Material shown section start
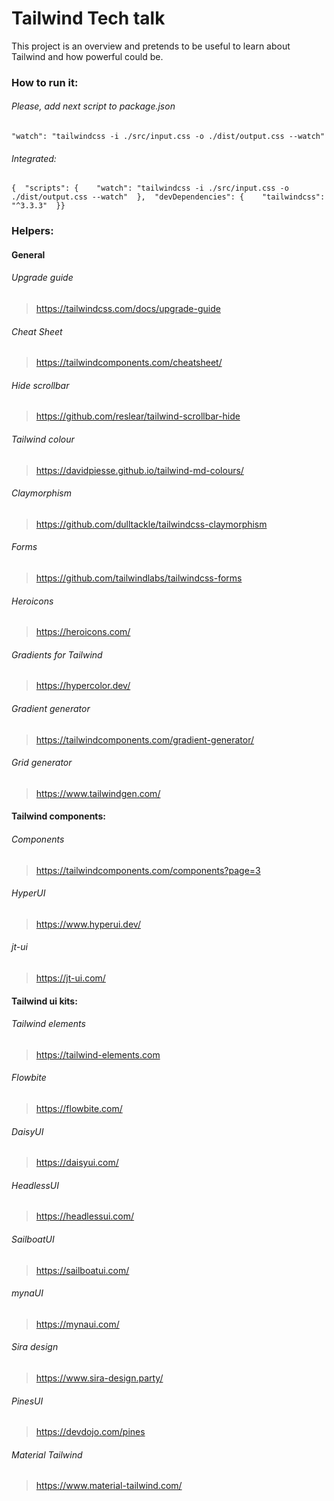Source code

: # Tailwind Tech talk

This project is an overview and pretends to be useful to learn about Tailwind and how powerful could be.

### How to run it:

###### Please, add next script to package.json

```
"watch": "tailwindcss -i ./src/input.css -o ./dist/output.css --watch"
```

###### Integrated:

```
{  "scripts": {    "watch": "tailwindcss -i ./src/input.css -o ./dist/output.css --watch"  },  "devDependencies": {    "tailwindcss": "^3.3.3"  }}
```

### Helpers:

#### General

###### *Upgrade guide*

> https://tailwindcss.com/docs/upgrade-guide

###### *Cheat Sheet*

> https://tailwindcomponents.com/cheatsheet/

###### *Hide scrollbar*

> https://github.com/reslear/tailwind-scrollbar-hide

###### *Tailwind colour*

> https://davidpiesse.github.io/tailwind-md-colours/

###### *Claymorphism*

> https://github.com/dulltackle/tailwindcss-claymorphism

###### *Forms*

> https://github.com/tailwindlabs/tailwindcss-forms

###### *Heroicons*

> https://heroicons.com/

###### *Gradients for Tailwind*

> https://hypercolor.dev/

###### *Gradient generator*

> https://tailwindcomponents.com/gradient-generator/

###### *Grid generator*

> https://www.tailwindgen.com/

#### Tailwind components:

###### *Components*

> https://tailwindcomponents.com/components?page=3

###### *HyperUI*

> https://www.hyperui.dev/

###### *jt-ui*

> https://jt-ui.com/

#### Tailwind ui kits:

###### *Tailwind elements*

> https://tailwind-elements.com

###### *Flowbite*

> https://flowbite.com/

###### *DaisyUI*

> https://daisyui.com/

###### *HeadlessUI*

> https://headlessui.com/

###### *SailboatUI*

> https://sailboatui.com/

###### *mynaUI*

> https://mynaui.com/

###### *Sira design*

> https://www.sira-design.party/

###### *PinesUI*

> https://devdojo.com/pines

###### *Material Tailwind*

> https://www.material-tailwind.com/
Material shown section end
Material shown section start
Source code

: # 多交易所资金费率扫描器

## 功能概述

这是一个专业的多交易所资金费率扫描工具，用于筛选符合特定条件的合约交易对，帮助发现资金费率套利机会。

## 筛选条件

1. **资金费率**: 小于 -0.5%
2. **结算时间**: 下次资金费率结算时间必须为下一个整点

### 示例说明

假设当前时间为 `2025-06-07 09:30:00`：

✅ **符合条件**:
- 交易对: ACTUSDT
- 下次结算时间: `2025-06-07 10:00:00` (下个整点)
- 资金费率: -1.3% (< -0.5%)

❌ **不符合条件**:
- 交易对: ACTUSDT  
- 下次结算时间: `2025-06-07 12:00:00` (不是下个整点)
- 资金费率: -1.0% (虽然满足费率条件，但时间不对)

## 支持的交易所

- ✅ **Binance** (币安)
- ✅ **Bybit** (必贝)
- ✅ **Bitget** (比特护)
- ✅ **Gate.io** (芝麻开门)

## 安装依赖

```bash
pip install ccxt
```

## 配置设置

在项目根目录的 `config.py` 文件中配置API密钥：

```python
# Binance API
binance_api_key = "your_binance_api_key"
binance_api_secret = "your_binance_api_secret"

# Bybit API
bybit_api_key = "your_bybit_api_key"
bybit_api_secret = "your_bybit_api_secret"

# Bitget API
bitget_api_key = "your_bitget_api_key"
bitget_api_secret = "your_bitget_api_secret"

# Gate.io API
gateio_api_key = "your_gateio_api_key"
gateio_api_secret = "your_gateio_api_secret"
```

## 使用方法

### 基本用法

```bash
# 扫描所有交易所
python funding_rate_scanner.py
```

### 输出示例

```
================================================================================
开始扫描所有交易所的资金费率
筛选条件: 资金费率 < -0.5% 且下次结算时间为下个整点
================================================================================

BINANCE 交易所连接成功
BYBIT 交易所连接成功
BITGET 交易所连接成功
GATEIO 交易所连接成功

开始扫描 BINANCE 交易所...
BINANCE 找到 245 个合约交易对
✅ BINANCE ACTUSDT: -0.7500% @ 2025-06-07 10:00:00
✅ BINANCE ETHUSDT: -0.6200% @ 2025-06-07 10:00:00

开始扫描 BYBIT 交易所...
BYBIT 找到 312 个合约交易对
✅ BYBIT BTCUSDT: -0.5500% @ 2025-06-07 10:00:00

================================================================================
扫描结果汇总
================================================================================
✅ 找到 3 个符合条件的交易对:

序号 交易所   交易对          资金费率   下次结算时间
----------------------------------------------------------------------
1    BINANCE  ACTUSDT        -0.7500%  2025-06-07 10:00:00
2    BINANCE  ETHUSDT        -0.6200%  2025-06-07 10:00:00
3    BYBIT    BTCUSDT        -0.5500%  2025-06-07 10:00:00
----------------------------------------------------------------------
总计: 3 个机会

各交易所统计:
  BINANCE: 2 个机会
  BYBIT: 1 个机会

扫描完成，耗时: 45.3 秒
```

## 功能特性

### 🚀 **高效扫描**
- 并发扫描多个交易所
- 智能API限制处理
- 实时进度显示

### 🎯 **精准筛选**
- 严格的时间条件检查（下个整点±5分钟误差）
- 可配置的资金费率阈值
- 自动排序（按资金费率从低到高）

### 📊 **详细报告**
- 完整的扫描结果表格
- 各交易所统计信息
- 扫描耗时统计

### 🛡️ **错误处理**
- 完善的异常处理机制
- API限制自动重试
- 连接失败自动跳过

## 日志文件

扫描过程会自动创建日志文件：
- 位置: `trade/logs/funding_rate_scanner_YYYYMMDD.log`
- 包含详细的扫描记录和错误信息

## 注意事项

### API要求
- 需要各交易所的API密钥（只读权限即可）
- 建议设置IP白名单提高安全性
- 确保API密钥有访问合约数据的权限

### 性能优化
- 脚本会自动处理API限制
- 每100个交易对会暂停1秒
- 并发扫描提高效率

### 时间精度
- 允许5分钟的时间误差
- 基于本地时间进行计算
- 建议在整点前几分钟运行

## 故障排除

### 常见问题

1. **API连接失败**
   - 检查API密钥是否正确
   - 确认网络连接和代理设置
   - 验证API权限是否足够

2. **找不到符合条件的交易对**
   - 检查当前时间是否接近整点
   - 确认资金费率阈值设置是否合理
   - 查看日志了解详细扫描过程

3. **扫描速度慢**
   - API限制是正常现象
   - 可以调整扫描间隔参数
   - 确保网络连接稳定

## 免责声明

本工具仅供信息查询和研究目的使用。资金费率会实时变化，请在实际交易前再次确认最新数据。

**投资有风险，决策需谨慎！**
Material shown section end
Material shown section start
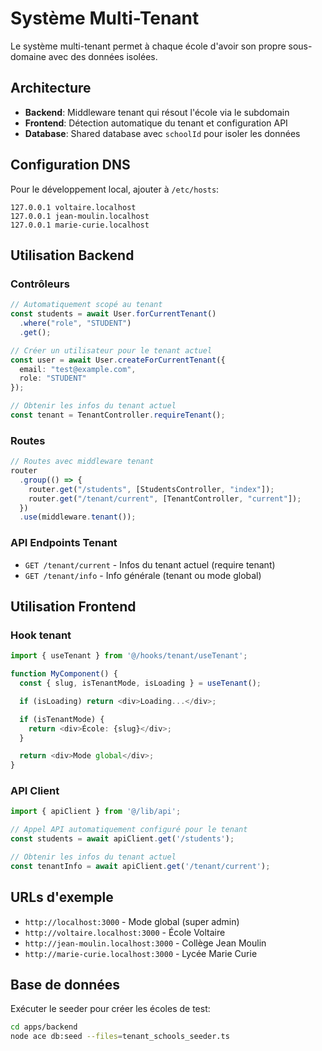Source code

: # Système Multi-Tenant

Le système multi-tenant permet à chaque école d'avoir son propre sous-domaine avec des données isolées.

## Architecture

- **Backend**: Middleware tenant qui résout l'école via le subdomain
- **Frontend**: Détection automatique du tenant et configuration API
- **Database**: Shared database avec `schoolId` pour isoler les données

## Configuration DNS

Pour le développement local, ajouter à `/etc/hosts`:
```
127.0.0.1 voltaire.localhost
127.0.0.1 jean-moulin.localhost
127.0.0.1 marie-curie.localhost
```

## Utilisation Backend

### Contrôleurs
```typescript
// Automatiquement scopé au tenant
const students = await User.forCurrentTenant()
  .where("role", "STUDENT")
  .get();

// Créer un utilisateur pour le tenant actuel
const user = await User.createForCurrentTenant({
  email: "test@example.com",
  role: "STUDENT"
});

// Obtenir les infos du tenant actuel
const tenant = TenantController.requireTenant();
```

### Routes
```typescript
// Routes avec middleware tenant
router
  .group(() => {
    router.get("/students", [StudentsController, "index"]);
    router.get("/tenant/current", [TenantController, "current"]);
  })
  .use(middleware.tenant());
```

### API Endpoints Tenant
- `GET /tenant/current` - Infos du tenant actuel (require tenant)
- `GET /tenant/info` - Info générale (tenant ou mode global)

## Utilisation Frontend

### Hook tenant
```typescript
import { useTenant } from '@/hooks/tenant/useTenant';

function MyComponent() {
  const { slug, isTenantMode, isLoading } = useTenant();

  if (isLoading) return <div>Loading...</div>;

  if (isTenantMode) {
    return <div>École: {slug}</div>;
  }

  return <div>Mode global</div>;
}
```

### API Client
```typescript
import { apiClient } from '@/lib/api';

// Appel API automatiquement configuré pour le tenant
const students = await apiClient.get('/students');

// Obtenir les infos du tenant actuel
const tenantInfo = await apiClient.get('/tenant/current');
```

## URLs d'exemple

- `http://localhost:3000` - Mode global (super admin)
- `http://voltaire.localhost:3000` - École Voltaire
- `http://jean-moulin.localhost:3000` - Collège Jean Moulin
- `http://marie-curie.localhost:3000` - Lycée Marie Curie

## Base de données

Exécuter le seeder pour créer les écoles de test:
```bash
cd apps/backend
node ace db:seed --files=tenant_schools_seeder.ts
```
Material shown section end
*Task brief*.
Take the stretch of lines above from the one containing "###### *HyperUI*" through the one containing "###### *Material Tailwind*" and repeat it exactly, adding no other line.

*Answer for this exercise*.
###### *HyperUI*

> https://www.hyperui.dev/

###### *jt-ui*

> https://jt-ui.com/

#### Tailwind ui kits:

###### *Tailwind elements*

> https://tailwind-elements.com

###### *Flowbite*

> https://flowbite.com/

###### *DaisyUI*

> https://daisyui.com/

###### *HeadlessUI*

> https://headlessui.com/

###### *SailboatUI*

> https://sailboatui.com/

###### *mynaUI*

> https://mynaui.com/

###### *Sira design*

> https://www.sira-design.party/

###### *PinesUI*

> https://devdojo.com/pines

###### *Material Tailwind*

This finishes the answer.